September is not only a month of markets and festivals, but also of the return from the mountain pastures. Thanksgiving also begins, while continuing in October.
In the afternoon of the Sunday following the first of September (Ägidi-St.Giles’s Day) a fair, the “Wiesenmarkt mit Freyungaustragen”, is held at Bleiburg (Carinthia). The Freyung is a tall decorated pole to which a shield depicting a sword is attached, and it is displayed at the market to demonstrate the oversight exercised by Duke Albrecht of Austria, who granted permission for the market on March 16th 1393.
The same symbol plays a role at another “Wiesenmarkt”, this one held around the 29th of September (Michaeli) at St. Veit an der Clan (Carinthia). It is the largest local fair in Carinthia and one of the most important cattle-markets in Austria.
On the Monday and Tuesday following the first of September, Graz, the capital of the province of Styria, is the scene of the third “Fetzenmarkt” (rag-fair) of the year, called “Ägidimarkt”.
The third Sunday in September is the date of the “Rosalienkirtag” (Rosalia kermis) on the Hemmaberg (Carinthia). The veneration of the Saint in the grotto beneath the church has been certified since 1669. The water of the “Rosalienquelle” (Rosalia fountain) is said to be good for eye diseases, a healing power often ascribed to holy sources in the vicinity of places of worship.
The same Sunday is called “Kroatensonntag” (Croats’ Sunday) at the pilgrimage place of Maria Loretto (Burgenland), an important date for the Croatian minority of the Burgenland which is concentrated mainly in the villages of Siegendorf, Hornstein and Stinatz. The choice of this particular Sunday is due, in both cases, to the high veneration St.
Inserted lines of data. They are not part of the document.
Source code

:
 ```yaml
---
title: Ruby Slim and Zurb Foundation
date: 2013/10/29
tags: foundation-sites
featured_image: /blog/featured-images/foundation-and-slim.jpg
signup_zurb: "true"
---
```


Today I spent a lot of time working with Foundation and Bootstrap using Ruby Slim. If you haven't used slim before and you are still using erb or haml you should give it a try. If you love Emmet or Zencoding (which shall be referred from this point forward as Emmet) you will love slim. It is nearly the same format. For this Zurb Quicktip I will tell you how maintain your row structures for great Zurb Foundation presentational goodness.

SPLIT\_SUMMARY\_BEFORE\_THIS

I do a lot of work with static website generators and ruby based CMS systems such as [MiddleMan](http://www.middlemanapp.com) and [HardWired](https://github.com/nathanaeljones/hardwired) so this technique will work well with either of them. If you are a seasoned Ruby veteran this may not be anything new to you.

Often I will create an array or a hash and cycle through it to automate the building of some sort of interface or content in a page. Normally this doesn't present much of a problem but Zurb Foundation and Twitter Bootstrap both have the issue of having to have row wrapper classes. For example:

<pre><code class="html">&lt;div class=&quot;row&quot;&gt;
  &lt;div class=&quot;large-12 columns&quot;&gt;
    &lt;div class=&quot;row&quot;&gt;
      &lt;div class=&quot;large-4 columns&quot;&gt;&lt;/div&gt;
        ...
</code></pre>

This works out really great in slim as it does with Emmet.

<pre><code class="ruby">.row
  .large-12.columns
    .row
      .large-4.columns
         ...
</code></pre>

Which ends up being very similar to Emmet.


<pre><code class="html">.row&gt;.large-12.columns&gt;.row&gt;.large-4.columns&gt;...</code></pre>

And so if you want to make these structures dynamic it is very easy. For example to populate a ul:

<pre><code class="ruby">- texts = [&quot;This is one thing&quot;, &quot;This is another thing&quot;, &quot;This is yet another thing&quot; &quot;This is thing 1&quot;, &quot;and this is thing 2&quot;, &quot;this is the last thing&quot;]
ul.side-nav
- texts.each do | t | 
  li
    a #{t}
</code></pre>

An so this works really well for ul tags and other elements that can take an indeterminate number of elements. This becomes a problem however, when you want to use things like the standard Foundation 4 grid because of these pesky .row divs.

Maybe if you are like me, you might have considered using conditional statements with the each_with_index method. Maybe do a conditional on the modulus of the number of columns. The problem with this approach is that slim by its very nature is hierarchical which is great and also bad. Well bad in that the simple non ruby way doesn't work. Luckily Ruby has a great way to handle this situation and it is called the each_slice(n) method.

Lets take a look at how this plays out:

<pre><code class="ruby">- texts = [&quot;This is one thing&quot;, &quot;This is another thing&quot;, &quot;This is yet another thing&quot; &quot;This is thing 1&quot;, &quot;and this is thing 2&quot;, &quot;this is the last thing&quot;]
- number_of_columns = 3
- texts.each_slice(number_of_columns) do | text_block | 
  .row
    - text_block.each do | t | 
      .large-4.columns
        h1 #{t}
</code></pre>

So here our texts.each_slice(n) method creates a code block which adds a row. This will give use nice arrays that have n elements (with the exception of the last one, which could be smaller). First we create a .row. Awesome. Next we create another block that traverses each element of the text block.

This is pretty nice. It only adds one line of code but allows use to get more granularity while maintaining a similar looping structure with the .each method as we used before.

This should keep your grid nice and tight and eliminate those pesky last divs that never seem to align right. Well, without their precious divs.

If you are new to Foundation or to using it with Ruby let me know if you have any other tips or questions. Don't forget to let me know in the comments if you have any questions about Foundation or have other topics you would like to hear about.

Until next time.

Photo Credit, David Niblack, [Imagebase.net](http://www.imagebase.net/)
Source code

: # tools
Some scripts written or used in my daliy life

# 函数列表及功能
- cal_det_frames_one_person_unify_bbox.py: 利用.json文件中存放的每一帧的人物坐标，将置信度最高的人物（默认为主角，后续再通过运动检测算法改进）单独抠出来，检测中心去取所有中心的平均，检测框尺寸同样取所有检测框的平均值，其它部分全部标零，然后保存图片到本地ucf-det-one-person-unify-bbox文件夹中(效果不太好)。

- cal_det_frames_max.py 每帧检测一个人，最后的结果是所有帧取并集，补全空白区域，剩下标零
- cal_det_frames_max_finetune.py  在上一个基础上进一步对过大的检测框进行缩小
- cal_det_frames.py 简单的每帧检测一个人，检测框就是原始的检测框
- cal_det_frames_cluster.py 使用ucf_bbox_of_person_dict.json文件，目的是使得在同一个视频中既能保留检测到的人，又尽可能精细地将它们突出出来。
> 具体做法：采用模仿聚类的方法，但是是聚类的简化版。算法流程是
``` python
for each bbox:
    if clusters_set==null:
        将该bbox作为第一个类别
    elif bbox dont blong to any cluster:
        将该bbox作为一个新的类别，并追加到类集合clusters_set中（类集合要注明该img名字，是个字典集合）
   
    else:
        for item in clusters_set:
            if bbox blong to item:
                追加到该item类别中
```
Rosalia enjoys among the Slavs (the Hemmaberg is situated in a part of Carinthia with a mixed Slovenian and German speaking population).
Relatively close to this date, which is important for ethnic minorities, the Church has proclaimed the last Sunday in September “Ausländersonntag” (Foreigners’ Sunday) in order to promote mutual understanding between different cultures.
In the Vienna City Hall, a “Tag der offenen Tür” (open day) has been organized on the third Saturday of September since 1966 to make citizens and guests of the city acquainted with the urban institutions, and to help surmount the barriers between citizens and the city administration.
From the middle of September well into October, a significant number of customs relate to the rural working-year, as for example “Almabtrieb” or “Alpabfahrt” (return of the cattle from the mountain pastures) or “Erntedank” (thanksgiving).
The “Alpabfahrt”, with adorned cattle and musical accompaniment takes place on September 14th at Egg and Hohenems (Vorarlberg), and on the following day (September 15th) at Schwarzenberg (Vorarlberg), where a cattlemarket is held. In Vorarlberg (in contrast to the other Austrian provinces) only male workers have traditionally been employed as cow-herds in the mountain pastures, because the huge Swiss cheeses would have been too heavy for women.
On the fourth Sunday in September, a thanksgiving procession carrying a remarkable harvest crown and several statues moves through the pilgrimage place of Maria Luggau (Carinthia).
In Eben (Tyrol) a procession in honour of Notburga takes place on the Sunday following September 14th. Notburga is not a canonized Saint. Nevertheless, her local veneration has been recognized by the church since 1862. She worked as a maid on a farm, so she is always depicted in working clothes, bearing a sickle in her hand. She is mostly venerated by farm-hands, especially by the women, whereas the male workers as well as the farmers consider St. Isidore as their patron - a special procession on the first Sunday in July is devoted to him at Untermieming (Tyrol).